___ Dataset entries

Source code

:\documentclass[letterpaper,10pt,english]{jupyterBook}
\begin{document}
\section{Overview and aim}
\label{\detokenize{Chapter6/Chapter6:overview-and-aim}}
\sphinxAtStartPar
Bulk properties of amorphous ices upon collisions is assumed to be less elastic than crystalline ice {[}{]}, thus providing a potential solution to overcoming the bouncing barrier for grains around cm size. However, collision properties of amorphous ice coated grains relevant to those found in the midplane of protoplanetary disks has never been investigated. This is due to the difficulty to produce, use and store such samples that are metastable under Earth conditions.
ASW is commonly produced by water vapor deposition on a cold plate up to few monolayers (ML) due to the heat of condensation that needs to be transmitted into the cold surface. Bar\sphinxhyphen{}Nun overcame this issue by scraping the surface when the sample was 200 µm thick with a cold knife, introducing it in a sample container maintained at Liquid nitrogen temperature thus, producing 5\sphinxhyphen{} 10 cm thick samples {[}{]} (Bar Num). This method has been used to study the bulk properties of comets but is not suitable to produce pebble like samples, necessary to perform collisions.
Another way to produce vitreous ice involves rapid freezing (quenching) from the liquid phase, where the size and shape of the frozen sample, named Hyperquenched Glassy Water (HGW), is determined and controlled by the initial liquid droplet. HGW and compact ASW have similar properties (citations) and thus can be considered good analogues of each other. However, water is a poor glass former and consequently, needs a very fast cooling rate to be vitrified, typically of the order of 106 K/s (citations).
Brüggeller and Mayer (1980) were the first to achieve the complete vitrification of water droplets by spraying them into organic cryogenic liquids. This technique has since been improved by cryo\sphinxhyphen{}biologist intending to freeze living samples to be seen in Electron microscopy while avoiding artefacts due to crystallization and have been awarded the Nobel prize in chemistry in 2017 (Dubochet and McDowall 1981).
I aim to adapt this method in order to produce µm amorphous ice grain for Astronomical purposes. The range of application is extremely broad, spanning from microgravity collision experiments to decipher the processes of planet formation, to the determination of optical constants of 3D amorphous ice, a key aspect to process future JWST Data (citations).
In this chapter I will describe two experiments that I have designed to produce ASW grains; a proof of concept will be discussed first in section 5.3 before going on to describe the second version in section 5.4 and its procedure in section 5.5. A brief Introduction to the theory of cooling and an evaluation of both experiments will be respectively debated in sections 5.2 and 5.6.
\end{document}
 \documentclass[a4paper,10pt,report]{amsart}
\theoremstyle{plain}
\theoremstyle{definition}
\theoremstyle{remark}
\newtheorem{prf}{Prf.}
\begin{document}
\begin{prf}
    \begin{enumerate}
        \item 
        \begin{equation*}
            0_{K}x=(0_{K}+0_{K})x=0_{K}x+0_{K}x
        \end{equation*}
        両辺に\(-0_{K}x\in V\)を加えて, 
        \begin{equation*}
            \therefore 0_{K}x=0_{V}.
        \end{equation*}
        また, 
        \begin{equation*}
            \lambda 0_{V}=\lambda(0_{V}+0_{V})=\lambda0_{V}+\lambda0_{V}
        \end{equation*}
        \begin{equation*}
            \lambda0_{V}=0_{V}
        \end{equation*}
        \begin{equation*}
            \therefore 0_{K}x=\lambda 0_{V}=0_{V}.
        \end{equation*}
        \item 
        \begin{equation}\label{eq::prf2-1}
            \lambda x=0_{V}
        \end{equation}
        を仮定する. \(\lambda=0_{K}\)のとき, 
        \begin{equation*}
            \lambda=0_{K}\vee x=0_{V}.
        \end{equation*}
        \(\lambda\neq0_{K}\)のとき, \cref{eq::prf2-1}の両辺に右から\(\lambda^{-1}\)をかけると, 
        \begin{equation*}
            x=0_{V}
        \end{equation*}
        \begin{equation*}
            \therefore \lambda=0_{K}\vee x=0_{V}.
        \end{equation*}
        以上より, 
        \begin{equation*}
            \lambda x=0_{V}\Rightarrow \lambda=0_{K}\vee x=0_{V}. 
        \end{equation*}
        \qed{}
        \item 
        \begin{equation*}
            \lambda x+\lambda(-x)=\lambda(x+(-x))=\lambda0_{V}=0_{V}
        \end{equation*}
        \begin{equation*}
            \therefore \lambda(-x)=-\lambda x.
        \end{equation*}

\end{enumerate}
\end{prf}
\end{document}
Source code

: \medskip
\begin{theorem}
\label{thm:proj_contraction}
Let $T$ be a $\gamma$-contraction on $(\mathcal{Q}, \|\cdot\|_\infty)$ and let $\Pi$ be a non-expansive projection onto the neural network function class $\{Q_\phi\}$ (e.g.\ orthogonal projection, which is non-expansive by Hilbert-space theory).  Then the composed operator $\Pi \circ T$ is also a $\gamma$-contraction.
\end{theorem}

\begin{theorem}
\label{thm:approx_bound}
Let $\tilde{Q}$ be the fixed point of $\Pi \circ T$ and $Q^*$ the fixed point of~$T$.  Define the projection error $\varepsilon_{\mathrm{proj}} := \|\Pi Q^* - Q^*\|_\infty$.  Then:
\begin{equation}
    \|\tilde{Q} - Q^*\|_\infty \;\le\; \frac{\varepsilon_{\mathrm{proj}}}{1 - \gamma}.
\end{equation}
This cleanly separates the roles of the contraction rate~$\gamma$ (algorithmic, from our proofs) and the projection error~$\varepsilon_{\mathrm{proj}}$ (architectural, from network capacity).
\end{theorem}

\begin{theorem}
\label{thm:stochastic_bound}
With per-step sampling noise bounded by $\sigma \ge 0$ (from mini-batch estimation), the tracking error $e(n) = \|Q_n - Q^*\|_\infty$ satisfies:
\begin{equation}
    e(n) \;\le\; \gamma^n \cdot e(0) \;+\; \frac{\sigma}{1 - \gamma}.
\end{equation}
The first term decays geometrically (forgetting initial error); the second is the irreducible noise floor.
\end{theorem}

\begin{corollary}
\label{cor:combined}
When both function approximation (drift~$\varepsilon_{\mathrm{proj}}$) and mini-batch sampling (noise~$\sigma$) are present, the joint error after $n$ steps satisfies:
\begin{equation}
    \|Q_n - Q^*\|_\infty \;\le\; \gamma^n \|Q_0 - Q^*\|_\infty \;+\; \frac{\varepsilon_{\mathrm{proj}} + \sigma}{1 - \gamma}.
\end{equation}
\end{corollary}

______

**Work to be completed**: Gather every line from the listing above in which "second" appears, and copy those lines.

**Output below**:
In this chapter I will describe two experiments that I have designed to produce ASW grains; a proof of concept will be discussed first in section 5.3 before going on to describe the second version in section 5.4 and its procedure in section 5.5. A brief Introduction to the theory of cooling and an evaluation of both experiments will be respectively debated in sections 5.2 and 5.6.
The first term decays geometrically (forgetting initial error); the second is the irreducible noise floor.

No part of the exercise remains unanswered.